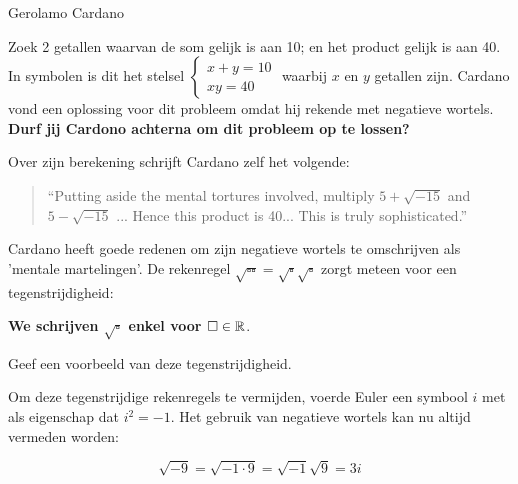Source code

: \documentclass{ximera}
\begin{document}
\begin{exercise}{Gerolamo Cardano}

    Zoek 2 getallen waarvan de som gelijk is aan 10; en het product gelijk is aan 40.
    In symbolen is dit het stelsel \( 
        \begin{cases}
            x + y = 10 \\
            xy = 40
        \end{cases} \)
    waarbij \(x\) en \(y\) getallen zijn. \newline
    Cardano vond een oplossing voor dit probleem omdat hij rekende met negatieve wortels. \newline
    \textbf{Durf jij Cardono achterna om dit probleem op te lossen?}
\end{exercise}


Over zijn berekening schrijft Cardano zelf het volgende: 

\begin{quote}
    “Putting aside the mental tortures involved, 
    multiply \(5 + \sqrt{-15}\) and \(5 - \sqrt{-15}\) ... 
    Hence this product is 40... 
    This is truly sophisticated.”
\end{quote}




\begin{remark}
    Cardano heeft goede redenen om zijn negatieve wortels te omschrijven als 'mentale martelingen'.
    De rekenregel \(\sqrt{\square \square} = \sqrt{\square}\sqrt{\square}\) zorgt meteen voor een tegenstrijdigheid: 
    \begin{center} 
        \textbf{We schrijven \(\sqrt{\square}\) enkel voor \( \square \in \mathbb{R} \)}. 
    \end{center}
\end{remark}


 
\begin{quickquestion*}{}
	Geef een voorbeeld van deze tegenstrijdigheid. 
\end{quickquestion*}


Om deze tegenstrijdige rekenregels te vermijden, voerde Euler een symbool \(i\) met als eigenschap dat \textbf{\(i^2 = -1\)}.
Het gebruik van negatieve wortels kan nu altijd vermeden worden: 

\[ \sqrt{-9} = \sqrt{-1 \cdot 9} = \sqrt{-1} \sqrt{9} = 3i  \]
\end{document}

^^^^^^^^^^^^^^^^

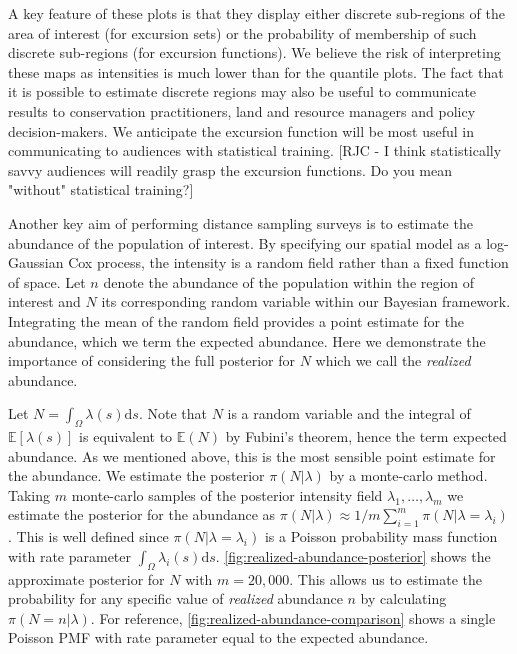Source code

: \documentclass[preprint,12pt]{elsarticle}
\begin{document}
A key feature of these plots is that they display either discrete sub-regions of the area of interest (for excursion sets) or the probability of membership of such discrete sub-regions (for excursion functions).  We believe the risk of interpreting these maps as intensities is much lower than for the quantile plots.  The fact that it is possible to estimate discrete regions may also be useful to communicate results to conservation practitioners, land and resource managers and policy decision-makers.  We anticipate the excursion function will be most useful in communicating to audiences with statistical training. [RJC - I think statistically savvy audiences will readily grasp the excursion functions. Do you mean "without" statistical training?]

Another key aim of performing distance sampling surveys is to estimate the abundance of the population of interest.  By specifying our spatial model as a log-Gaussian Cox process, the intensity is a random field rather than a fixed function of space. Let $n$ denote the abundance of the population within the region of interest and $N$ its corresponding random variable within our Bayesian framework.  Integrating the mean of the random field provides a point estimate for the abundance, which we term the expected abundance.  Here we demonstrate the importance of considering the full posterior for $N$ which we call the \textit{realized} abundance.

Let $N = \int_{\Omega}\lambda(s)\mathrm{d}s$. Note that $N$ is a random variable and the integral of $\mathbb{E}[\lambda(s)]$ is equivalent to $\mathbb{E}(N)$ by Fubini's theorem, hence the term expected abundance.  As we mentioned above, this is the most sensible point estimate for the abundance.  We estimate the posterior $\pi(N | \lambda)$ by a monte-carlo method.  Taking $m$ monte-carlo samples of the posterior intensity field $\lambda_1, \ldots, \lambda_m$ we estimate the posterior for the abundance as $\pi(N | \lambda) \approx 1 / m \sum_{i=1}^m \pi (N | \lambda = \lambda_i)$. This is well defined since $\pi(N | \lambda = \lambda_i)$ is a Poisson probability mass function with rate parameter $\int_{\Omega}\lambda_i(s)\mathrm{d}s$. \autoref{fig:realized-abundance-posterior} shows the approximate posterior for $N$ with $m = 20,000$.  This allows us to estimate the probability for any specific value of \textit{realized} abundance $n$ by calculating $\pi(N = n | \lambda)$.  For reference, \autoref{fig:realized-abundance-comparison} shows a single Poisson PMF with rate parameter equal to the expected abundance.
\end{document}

^^^^^^^^^^^^^^^^

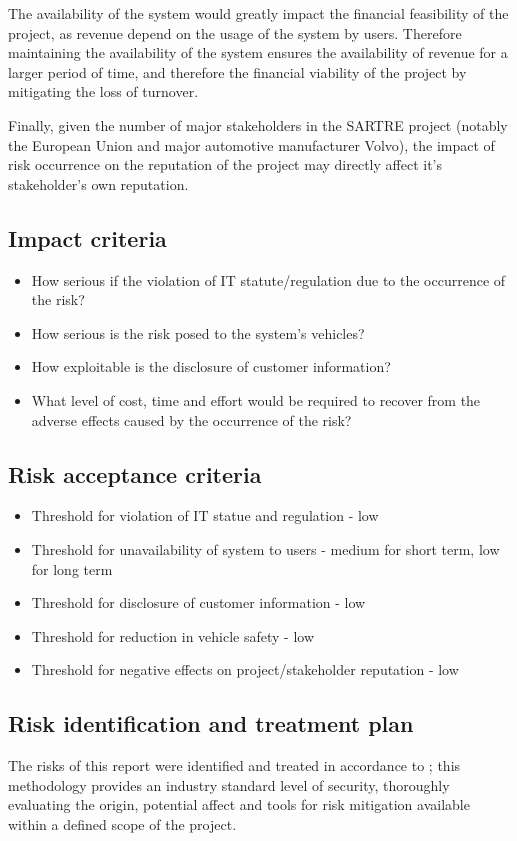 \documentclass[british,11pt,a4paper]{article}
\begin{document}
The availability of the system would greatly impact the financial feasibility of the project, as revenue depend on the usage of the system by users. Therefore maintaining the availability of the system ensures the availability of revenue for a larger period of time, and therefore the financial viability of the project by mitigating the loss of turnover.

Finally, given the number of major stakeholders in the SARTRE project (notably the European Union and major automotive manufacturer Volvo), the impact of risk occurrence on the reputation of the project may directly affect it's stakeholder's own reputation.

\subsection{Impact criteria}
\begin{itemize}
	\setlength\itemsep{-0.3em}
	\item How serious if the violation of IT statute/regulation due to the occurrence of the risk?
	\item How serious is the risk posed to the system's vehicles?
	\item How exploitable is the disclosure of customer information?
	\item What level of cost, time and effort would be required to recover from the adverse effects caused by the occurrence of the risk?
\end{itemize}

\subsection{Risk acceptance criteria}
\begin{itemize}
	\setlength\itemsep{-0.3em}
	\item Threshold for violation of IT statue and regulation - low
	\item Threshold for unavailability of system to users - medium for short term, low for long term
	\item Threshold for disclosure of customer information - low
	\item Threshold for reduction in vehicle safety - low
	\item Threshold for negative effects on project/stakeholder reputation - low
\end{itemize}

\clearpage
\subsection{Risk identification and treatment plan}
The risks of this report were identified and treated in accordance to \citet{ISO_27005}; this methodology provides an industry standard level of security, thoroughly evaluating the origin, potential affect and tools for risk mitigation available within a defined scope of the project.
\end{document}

^^^^^^^^^^^^^^^^

Looking at the entries above, work out how many lines include the word "zijn" and reply with that number alone.

Answer area. 3